Carlos del Pozo

La vida en una página

Hacerse viejo

edad

El año pasado cumplí sesenta años y hasta hace relativamente poco tiempo no había reparado en que esa era la frontera que marcaba el comienzo de la vejez. Cuando tenía veinte, o treinta, simplemente no pensaba que algún día cumpliría sesenta. Pero desde hace unos años -sobre todo cuando cumplí cincuenta-, esa losa de las seis décadas comenzó a indicarme que uno ya estaba en la última etapa de su vida.
Antes de eso hubo anuncios o atisbos de esa nueva condición. Creo que comencé a hacerme viejo cuando en el metro, yendo de pie, los jóvenes se aprestaron a cederme sus asientos.

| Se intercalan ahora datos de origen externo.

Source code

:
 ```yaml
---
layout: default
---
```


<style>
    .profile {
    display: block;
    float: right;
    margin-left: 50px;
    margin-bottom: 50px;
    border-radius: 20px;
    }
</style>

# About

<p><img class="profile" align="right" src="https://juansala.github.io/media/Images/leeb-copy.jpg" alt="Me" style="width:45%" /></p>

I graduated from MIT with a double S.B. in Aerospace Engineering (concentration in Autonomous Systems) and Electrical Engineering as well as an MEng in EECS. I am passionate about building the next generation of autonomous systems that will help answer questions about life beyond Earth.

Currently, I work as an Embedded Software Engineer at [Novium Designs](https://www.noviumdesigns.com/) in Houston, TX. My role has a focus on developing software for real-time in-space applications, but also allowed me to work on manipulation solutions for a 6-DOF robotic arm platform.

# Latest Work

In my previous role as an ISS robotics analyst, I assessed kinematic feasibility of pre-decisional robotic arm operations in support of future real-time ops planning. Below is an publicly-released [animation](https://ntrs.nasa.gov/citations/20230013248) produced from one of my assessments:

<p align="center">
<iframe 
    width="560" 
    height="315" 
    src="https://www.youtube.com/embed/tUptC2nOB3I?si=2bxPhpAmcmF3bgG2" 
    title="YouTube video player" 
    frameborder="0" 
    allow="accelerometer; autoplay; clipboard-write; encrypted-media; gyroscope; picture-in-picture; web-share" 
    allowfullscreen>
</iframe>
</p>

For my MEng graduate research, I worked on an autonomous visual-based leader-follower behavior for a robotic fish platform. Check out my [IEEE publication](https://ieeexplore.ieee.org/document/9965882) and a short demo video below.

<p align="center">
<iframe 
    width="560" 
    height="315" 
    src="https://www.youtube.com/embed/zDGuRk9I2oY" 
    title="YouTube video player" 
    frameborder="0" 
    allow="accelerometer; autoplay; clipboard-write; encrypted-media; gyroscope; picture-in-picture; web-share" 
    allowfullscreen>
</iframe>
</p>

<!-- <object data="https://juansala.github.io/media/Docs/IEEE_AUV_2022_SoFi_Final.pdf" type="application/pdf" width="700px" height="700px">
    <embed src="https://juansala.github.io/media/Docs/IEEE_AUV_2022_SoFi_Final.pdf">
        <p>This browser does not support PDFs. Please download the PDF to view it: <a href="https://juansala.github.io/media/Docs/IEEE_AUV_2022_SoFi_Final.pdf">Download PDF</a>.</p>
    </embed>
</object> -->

Hay una mala percepción entre mucha gente -gente adulta, se entiende-, acerca de los jóvenes: irresponsables, insolidarios, maleducados. Yo no puedo admitirlo porque, ya digo, en el metro o en el autobús son muchos los que ceden los asientos a gente mayor, y además lo hacen plenamente convencidos de ello. El único consuelo que me queda ahora es el de las embarazadas; si veo alguna me lanzo a cederles el asiento, aunque una de ellas, que debía estar de siete u ocho meses, rechazó en una ocasión el ofrecimiento alegando que lo más probable es que yo lo necesitara más que ella. Vaya chasco.
Otra cuestión de interés es cómo se denomina esta etapa en la que acabo de ingresar y a las personas que lo hemos hecho. Antes el término viejo era el que definía esa edad y a las personas que la ostentaban. Luego se pasó a lo de la tercera edad, que me parece una soberana tontería, como si la vida solo contara con tres edades nada más, privando a muchos de vivir una cuarta y englobando en las dos primeras demasiados años de vida de la gente. Recientemente, las residencias de ancianos se han convertido en centros de mayores, del mismo modo que -aunque no tenga nada que ver- hace unos años se transformó a los porteros de las casas en empleados de finca urbana. Alguien llamó hace tiempo a eso la perversión del lenguaje, y si nos da miedo, pudor o vergüenza llamar viejo a lo viejo, apaga y vámonos. Viejo es, dicho de una persona viva según el diccionario de la RAE, alguien de edad avanzada.
El otro día paseaba por los alrededores de mi urbanización como hago cada tarde. En el ecuador del paseo me crucé con un joven y un niño, seguramente su hijo. Comenzaba a oscurecer. El padre debía tener unos treinta y cinco años y el crío, que iba montando una pequeña bicicleta, no más de cinco. Cuando llegaron a mi altura, el chaval frenó su bici y blandió una sonrisa sincera a la que rápidamente siguió un gesto que mezclaba el asombro y la decepción. El padre estaba hablando por su teléfono móvil e interrumpió su conversación para devolverme las buenas tardes que yo había pronunciado. Cuando se alejaron a unos metros, el crío, a media voz y seguramente refiriéndose a mí, le dijo a su padre:
- Pensaba que era el abuelo.
Y el padre, riendo, respondió:
- No, hijo, no era el abuelo.
Una prueba más del umbral sin retorno que uno ha atravesado desde hace unos meses.